** Exercise requirements **
What is needed is an exact copy of the whole listing below, with no pictures.

** Data supplied **
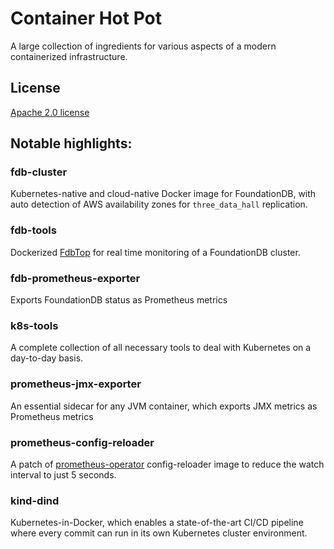 # Container Hot Pot

A large collection of ingredients for various aspects of a modern containerized infrastructure. 

## License

[Apache 2.0 license](./LICENSE.txt)

## Notable highlights:

### fdb-cluster

Kubernetes-native and cloud-native Docker image for FoundationDB, with auto detection of AWS availability zones for `three_data_hall` replication.

### fdb-tools

Dockerized [FdbTop](https://github.com/Doxense/foundationdb-dotnet-client/tree/master/FdbTop) for real time monitoring of a FoundationDB cluster.

### fdb-prometheus-exporter

Exports FoundationDB status as Prometheus metrics

### k8s-tools

A complete collection of all necessary tools to deal with Kubernetes on a day-to-day basis.

### prometheus-jmx-exporter

An essential sidecar for any JVM container, which exports JMX metrics as Prometheus metrics

### prometheus-config-reloader

A patch of [prometheus-operator](https://github.com/coreos/prometheus-operator) config-reloader image to reduce the watch interval to just 5 seconds.

### kind-dind

Kubernetes-in-Docker, which enables a state-of-the-art CI/CD pipeline where every commit can run in its own Kubernetes cluster environment.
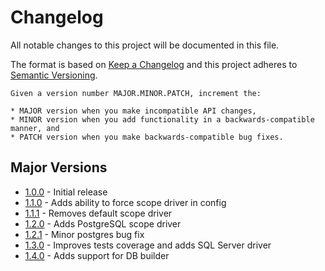 # Changelog
All notable changes to this project will be documented in this file.

The format is based on [Keep a Changelog](http://keepachangelog.com/en/1.0.0/)
and this project adheres to [Semantic Versioning](http://semver.org/spec/v2.0.0.html).

    Given a version number MAJOR.MINOR.PATCH, increment the:

    * MAJOR version when you make incompatible API changes,
    * MINOR version when you add functionality in a backwards-compatible manner, and
    * PATCH version when you make backwards-compatible bug fixes.

## Major Versions
* [1.0.0](#400---2019-12-02) - Initial release
* [1.1.0](#400---2019-12-05) - Adds ability to force scope driver in config
* [1.1.1](#400---2019-12-31) - Removes default scope driver
* [1.2.0](#400---2019-12-31) - Adds PostgreSQL scope driver
* [1.2.1](#400---2019-12-31) - Minor postgres bug fix
* [1.3.0](#400---2020-01-04) - Improves tests coverage and adds SQL Server driver
* [1.4.0](#400---2020-01-14) - Adds support for DB builder
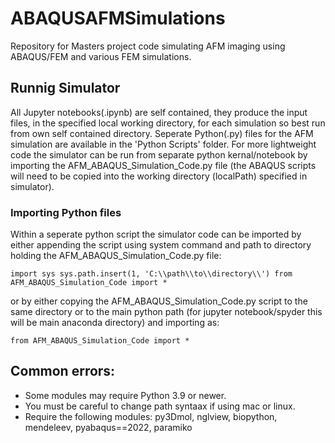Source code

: # ABAQUSAFMSimulations
Repository for Masters project code simulating AFM imaging using ABAQUS/FEM and various FEM simulations. 


## Runnig Simulator
All Jupyter notebooks(.ipynb) are self contained, they produce the input files, in the specified local working directory, for each simulation so best run from own self contained directory. Seperate Python(.py) files for the AFM simulation are available in the 'Python Scripts' folder. For more lightweight code the simulator can be run from separate python kernal/notebook by importing the AFM_ABAQUS_Simulation_Code.py file (the ABAQUS scripts will need to be copied into the working directory (localPath) specified in simulator).

### Importing Python files
Within a seperate python script the simulator code can be imported by either appending the script using system command and path to directory holding the AFM_ABAQUS_Simulation_Code.py file:

`import sys
sys.path.insert(1, 'C:\\path\\to\\directory\\')
from AFM_ABAQUS_Simulation_Code import *`

or by either copying the AFM_ABAQUS_Simulation_Code.py script to the same directory or to the main python path (for jupyter notebook/spyder this will be main anaconda directory) and importing as:

`from AFM_ABAQUS_Simulation_Code import *`


## Common errors:
- Some modules may require Python 3.9 or newer. 
- You must be careful to change path syntaax if using mac or linux.
- Require the following modules: py3Dmol, nglview, biopython, mendeleev, pyabaqus==2022, paramiko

** Result of the exercise **
 # Container Hot Pot

A large collection of ingredients for various aspects of a modern containerized infrastructure. 

## License

[Apache 2.0 license](./LICENSE.txt)

## Notable highlights:

### fdb-cluster

Kubernetes-native and cloud-native Docker image for FoundationDB, with auto detection of AWS availability zones for `three_data_hall` replication.

### fdb-tools

Dockerized [FdbTop](https://github.com/Doxense/foundationdb-dotnet-client/tree/master/FdbTop) for real time monitoring of a FoundationDB cluster.

### fdb-prometheus-exporter

Exports FoundationDB status as Prometheus metrics

### k8s-tools

A complete collection of all necessary tools to deal with Kubernetes on a day-to-day basis.

### prometheus-jmx-exporter

An essential sidecar for any JVM container, which exports JMX metrics as Prometheus metrics

### prometheus-config-reloader

A patch of [prometheus-operator](https://github.com/coreos/prometheus-operator) config-reloader image to reduce the watch interval to just 5 seconds.

### kind-dind

Kubernetes-in-Docker, which enables a state-of-the-art CI/CD pipeline where every commit can run in its own Kubernetes cluster environment.
 # Changelog
All notable changes to this project will be documented in this file.

The format is based on [Keep a Changelog](http://keepachangelog.com/en/1.0.0/)
and this project adheres to [Semantic Versioning](http://semver.org/spec/v2.0.0.html).

    Given a version number MAJOR.MINOR.PATCH, increment the:

    * MAJOR version when you make incompatible API changes,
    * MINOR version when you add functionality in a backwards-compatible manner, and
    * PATCH version when you make backwards-compatible bug fixes.

## Major Versions
* [1.0.0](#400---2019-12-02) - Initial release
* [1.1.0](#400---2019-12-05) - Adds ability to force scope driver in config
* [1.1.1](#400---2019-12-31) - Removes default scope driver
* [1.2.0](#400---2019-12-31) - Adds PostgreSQL scope driver
* [1.2.1](#400---2019-12-31) - Minor postgres bug fix
* [1.3.0](#400---2020-01-04) - Improves tests coverage and adds SQL Server driver
* [1.4.0](#400---2020-01-14) - Adds support for DB builder
Source code

: # ABAQUSAFMSimulations
Repository for Masters project code simulating AFM imaging using ABAQUS/FEM and various FEM simulations. 


## Runnig Simulator
All Jupyter notebooks(.ipynb) are self contained, they produce the input files, in the specified local working directory, for each simulation so best run from own self contained directory. Seperate Python(.py) files for the AFM simulation are available in the 'Python Scripts' folder. For more lightweight code the simulator can be run from separate python kernal/notebook by importing the AFM_ABAQUS_Simulation_Code.py file (the ABAQUS scripts will need to be copied into the working directory (localPath) specified in simulator).

### Importing Python files
Within a seperate python script the simulator code can be imported by either appending the script using system command and path to directory holding the AFM_ABAQUS_Simulation_Code.py file:

`import sys
sys.path.insert(1, 'C:\\path\\to\\directory\\')
from AFM_ABAQUS_Simulation_Code import *`

or by either copying the AFM_ABAQUS_Simulation_Code.py script to the same directory or to the main python path (for jupyter notebook/spyder this will be main anaconda directory) and importing as:

`from AFM_ABAQUS_Simulation_Code import *`


## Common errors:
- Some modules may require Python 3.9 or newer. 
- You must be careful to change path syntaax if using mac or linux.
- Require the following modules: py3Dmol, nglview, biopython, mendeleev, pyabaqus==2022, paramiko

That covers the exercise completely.